Your objective:
Restate the full listing word for word; images stay out of it.

Records supplied:
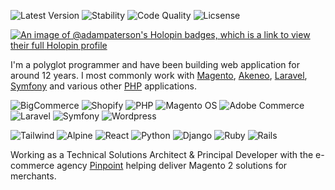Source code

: ![Latest Version][ico-version]
![Stability][ico-build]
![Code Quality][ico-quality]
![Licsense][ico-licence]

[![An image of @adampaterson's Holopin badges, which is a link to view their full Holopin profile](https://holopin.me/adampaterson)](https://holopin.io/@adampaterson)

I'm a polyglot programmer and have been building web application for around 12 years. I most commonly work with [Magento](link-magento), [Akeneo](link-akeneo), [Laravel](link-laravel), [Symfony](link-symfony) and various other [PHP](link-php) applications.

<p align="center" style="text-align:"center">
  
![BigCommerce][badge-bigcommerce] ![Shopify][badge-shopify] ![PHP][badge-php] ![Magento OS][badge-magento] ![Adobe Commerce][badge-adobe] ![Laravel][badge-laravel] ![Symfony][badge-symfony] ![Wordpress][badge-wordpress]

![Tailwind][badge-tailwind] ![Alpine][badge-alpine] ![React][badge-react] ![Python][badge-python] ![Django][badge-django] ![Ruby][badge-ruby] ![Rails][badge-ruby-rails]

</p>

Working as a Technical Solutions Architect & Principal Developer with the e-commerce agency [Pinpoint](link-pinpoint) helping deliver Magento 2 solutions for merchants.

[ico-version]: https://img.shields.io/badge/Version-33-green?style=for-the-badge&logo=buy-me-a-coffee&logoColor=white&logoWidth=20
[ico-build]: https://img.shields.io/badge/Build-somewhat--stable-orange?style=for-the-badge&logo=travis-ci&logoColor=white&logoWidth=20
[ico-quality]: https://img.shields.io/badge/Code%20Quality-A+-green?style=for-the-badge&logo=scrutinizer-ci&logoColor=white&logoWidth=20
[ico-licence]: https://img.shields.io/badge/License-Divorced-green?style=for-the-badge&logo=tinder&logoColor=white&logoWidth=20

[link-magento]: https://github.com/magento/magento2
[link-akeneo]: https://github.com/akeneo/pim-community-dev
[link-laravel]: https://github.com/laravel/laravel
[link-symfony]: https://github.com/symfony/symfony
[link-php]: https://github.com/topics/php
[link-pinpoint]: https://www.pinpointdesigns.co.uk/

[badge-php]: https://img.shields.io/badge/PHP-777BB4?style=for-the-badge&logo=php&logoColor=white
[badge-magento]: https://img.shields.io/badge/Magento_OS-EE672F?style=for-the-badge&logo=magento&logoColor=white
[badge-adobe]: https://img.shields.io/badge/Adobe%20Commerce-FF0000?style=for-the-badge&logo=adobe&logoColor=white
[badge-bigcommerce]: https://img.shields.io/badge/BigCommerce-121118?style=for-the-badge&logo=bigcommerce&logoColor=white
[badge-shopify]: https://img.shields.io/badge/Shopify-7AB55C?style=for-the-badge&logo=shopify&logoColor=white
[badge-laravel]: https://img.shields.io/badge/Laravel-FF2D20?style=for-the-badge&logo=laravel&logoColor=white
[badge-symfony]: https://img.shields.io/badge/Symfony-000?style=for-the-badge&logo=symfony&logoColor=white
[badge-wordpress]: https://img.shields.io/badge/Wordpress-21759B?style=for-the-badge&logo=wordpress&logoColor=white
[badge-tailwind]: https://img.shields.io/badge/Tailwind-56347C?style=for-the-badge&logo=tailwindcss&logoColor=white
[badge-alpine]: https://img.shields.io/badge/Alpine_JS-8BC0D0?style=for-the-badge&logo=alpinedotjs&logoColor=white
[badge-react]: https://img.shields.io/badge/React-61DAFB?style=for-the-badge&logo=react&logoColor=black
[badge-python]: https://img.shields.io/badge/Python-3776AB?style=for-the-badge&logo=python&logoColor=white
[badge-django]: https://img.shields.io/badge/Django-092E20?style=for-the-badge&logo=django&logoColor=white
[badge-ruby]: https://img.shields.io/badge/Ruby-CC342D?style=for-the-badge&logo=ruby&logoColor=white
[badge-ruby-rails]: https://img.shields.io/badge/Ruby_on_Rails-CC0000?style=for-the-badge&logo=ruby&logoColor=white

Output:
Source code

: ![Latest Version][ico-version]
![Stability][ico-build]
![Code Quality][ico-quality]
![Licsense][ico-licence]

[![An image of @adampaterson's Holopin badges, which is a link to view their full Holopin profile](https://holopin.me/adampaterson)](https://holopin.io/@adampaterson)

I'm a polyglot programmer and have been building web application for around 12 years. I most commonly work with [Magento](link-magento), [Akeneo](link-akeneo), [Laravel](link-laravel), [Symfony](link-symfony) and various other [PHP](link-php) applications.

<p align="center" style="text-align:"center">
  
![BigCommerce][badge-bigcommerce] ![Shopify][badge-shopify] ![PHP][badge-php] ![Magento OS][badge-magento] ![Adobe Commerce][badge-adobe] ![Laravel][badge-laravel] ![Symfony][badge-symfony] ![Wordpress][badge-wordpress]

![Tailwind][badge-tailwind] ![Alpine][badge-alpine] ![React][badge-react] ![Python][badge-python] ![Django][badge-django] ![Ruby][badge-ruby] ![Rails][badge-ruby-rails]

</p>

Working as a Technical Solutions Architect & Principal Developer with the e-commerce agency [Pinpoint](link-pinpoint) helping deliver Magento 2 solutions for merchants.

[ico-version]: https://img.shields.io/badge/Version-33-green?style=for-the-badge&logo=buy-me-a-coffee&logoColor=white&logoWidth=20
[ico-build]: https://img.shields.io/badge/Build-somewhat--stable-orange?style=for-the-badge&logo=travis-ci&logoColor=white&logoWidth=20
[ico-quality]: https://img.shields.io/badge/Code%20Quality-A+-green?style=for-the-badge&logo=scrutinizer-ci&logoColor=white&logoWidth=20
[ico-licence]: https://img.shields.io/badge/License-Divorced-green?style=for-the-badge&logo=tinder&logoColor=white&logoWidth=20

[link-magento]: https://github.com/magento/magento2
[link-akeneo]: https://github.com/akeneo/pim-community-dev
[link-laravel]: https://github.com/laravel/laravel
[link-symfony]: https://github.com/symfony/symfony
[link-php]: https://github.com/topics/php
[link-pinpoint]: https://www.pinpointdesigns.co.uk/

[badge-php]: https://img.shields.io/badge/PHP-777BB4?style=for-the-badge&logo=php&logoColor=white
[badge-magento]: https://img.shields.io/badge/Magento_OS-EE672F?style=for-the-badge&logo=magento&logoColor=white
[badge-adobe]: https://img.shields.io/badge/Adobe%20Commerce-FF0000?style=for-the-badge&logo=adobe&logoColor=white
[badge-bigcommerce]: https://img.shields.io/badge/BigCommerce-121118?style=for-the-badge&logo=bigcommerce&logoColor=white
[badge-shopify]: https://img.shields.io/badge/Shopify-7AB55C?style=for-the-badge&logo=shopify&logoColor=white
[badge-laravel]: https://img.shields.io/badge/Laravel-FF2D20?style=for-the-badge&logo=laravel&logoColor=white
[badge-symfony]: https://img.shields.io/badge/Symfony-000?style=for-the-badge&logo=symfony&logoColor=white
[badge-wordpress]: https://img.shields.io/badge/Wordpress-21759B?style=for-the-badge&logo=wordpress&logoColor=white
[badge-tailwind]: https://img.shields.io/badge/Tailwind-56347C?style=for-the-badge&logo=tailwindcss&logoColor=white
[badge-alpine]: https://img.shields.io/badge/Alpine_JS-8BC0D0?style=for-the-badge&logo=alpinedotjs&logoColor=white
[badge-react]: https://img.shields.io/badge/React-61DAFB?style=for-the-badge&logo=react&logoColor=black
[badge-python]: https://img.shields.io/badge/Python-3776AB?style=for-the-badge&logo=python&logoColor=white
[badge-django]: https://img.shields.io/badge/Django-092E20?style=for-the-badge&logo=django&logoColor=white
[badge-ruby]: https://img.shields.io/badge/Ruby-CC342D?style=for-the-badge&logo=ruby&logoColor=white
[badge-ruby-rails]: https://img.shields.io/badge/Ruby_on_Rails-CC0000?style=for-the-badge&logo=ruby&logoColor=white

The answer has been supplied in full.